Saturday, October 16, 2010

dreams of molly

meet on a corner

share the candy stripes

stand on another corner

walk

find the tunnel

hear the leaves, see them fall

leave the tunnel

enter the drip drop world

well to do spiders, prime real estate

swing by the boats

follow the red sand

climb the rocks, lay on the best one

listen to the strength smash against the rocks

breathe the static electric air

laugh at the static electric tree

laugh at each other

they lay on their favorite rock while the other wanders into a new world

he returns, they’re still laughing

jump on the rocks

hold her hand, don’t let her fall

feel unbreakable, fall

realize you are not unbreakable, bleed, learn, move to a new world

feel at peace with your world

say hi to your trees

realize you need gum

unpreparedly go into the gum aisle

lose control with laughter

there’s so much gum!

leave, keep walking

take a walk on the wild side

your friends are right there

Saturday, October 2, 2010

3/26/10

When I woke up this morning he was in my bed and it felt good to wake up in the arms that kept me warm all night. There is a man in the seat in front of me with his Sony headphones around his neck. He’s sleeping with his jaw hanging down. I sleep that way too. I find myself on the upper deck of an enormous bus, trees naked with winter whizzing by, exploded rubber and rotting carcasses lining Route 65. I make it sound dreadful but it is actually a beautiful day. The beginning of spring, cold but sunny. No snow, no clouds. The bus is headed toward Indianapolis and then to Columbus where I will be dropped. I started today in Chicago.

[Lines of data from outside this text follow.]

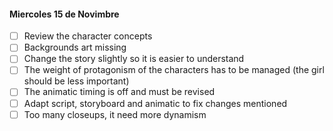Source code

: #### Miercoles 15 de Novimbre

- [ ] Review the character concepts
- [ ] Backgrounds art missing
- [ ] Change the story slightly so it is easier to understand
- [ ] The weight of protagonism of the characters has to be managed (the girl should be less important)
- [ ] The animatic timing is off and must be revised
- [ ] Adapt script, storyboard and animatic to fix changes mentioned
- [ ] Too many closeups, it need more dynamism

This is a trip I have made many times when I was younger but I am still young and the trip is no less tedious. As much as it annoys me, I have fallen victim to the impatience of a generation overwhelmed by speed and technology. The particular ride from Chicago to Columbus, in the past, was always quite painful as it represented my return to a city where I was going to school 7 hours away from some boy that I loved. I gaze out the window and I think about him for a couple of moments. . . but we don’t really know each other anymore. I feel saddened by this but then my nasal cavity becomes overpowered by the ever familiar scent of cow manure and I remember that I love living in the city. Flat farm land, though it is reminiscent of home and should probably bring about feelings of being a young girl in a life that was so easy, makes me feel weird.


Driving through Indiana I can’t help but notice the ridiculous religious billboards every two miles. One of my favorites, “CATHOLICS. . .can always come home” insinuates that home should be somewhere in Indiana if you claim to be Catholic, I would assume in the vicinity of the billboard, and that if you are not Catholic you can’t come home? Really some strange and confusing stuff going on out there in Jesusland.


Anyway, I drift in and out of consciousness for most of the bus ride but when I am awake I am jealous of the road and I want there to be no destination. I want to have paid $40 for a cross country road adventure or at least to be traveling toward the Pacific but I will end up in Ohio and I will see some of my best friends which will be great and also this guy who I thought highly of until he proved me wrong about that and then I will get back on the bus in three days headed back to Chicago where I will spend one week full of regret and hatred and then I will be fine again. I always end up fine.